Data Transformations - User Guide
NOTE: This feature is considered and Administrative/Power User function. This functionality is only available to Administrative users. If this option is required and doesn't appear in the Navigation Bar, contact Alterian Support to raise a request for access.
Overview & Background
The number of unique Location values in data being collected from website tags in particular, or other integration code via DDE for the Brand in question, can be an issue to give useful Insights and Analytics to Alterian Customers, due to extended URL strings.
Items in the full URL such as GUID’s, #fragments, sessionid’s etc, can cause “like” Locations to become unique due the addition of these items in the URL.
For example in the URL
AcadianFinance/myportal/myaccount/paycreditcard/#Z7_31MEH4C0NGQ450QO24SVRO1SI2
the /# section is for session identification, which within the Locations column, is not desired as it makes the /paycreditcard unique for every Bank Customer and therefore cannot be used to analyse common behaviour.

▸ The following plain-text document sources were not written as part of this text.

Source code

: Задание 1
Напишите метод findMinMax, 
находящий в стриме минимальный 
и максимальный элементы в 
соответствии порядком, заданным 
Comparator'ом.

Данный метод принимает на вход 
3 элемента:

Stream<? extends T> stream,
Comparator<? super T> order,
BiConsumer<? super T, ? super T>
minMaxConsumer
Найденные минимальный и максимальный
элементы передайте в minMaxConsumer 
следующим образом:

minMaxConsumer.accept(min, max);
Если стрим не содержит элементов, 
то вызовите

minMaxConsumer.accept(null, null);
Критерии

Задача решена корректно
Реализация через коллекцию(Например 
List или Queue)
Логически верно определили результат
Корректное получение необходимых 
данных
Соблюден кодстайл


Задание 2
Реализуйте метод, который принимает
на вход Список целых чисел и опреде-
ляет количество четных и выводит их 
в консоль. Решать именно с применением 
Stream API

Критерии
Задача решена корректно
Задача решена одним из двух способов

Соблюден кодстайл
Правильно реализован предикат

To facilitate analysis of, for example, behaviour leading up to, or after the /paycreditcard Location, it must be a common Location across all Bank Customers.
Therefore the URL above needs to be “transformed” to simply
AcadianFinance/myportal/myaccount/paycreditcard
This feature will allow the definition of a comprehensive Data Transform against the Location column that can be inserted into the execution of both Journey Visualisation (Sankey) and JA Dashboards to give more power to the Location analytics
IMPORTANT NOTE: At time of writing (CX 6.21), most clients will have a form of this Data Transformation functionality in place, specifically for iLoader exports to, predominantly, the JA Dashboards. This is designed to simply remove the very low occurring Locations. By way of a safety measure, any “low frequency cut” transforms already existing as part of the Power BI JA Dashboard creation, will still be in place after the installation of CX 6.22, and will be executed AFTER, any new Data Transform published via this feature. This is to ensure that functionality is preserved.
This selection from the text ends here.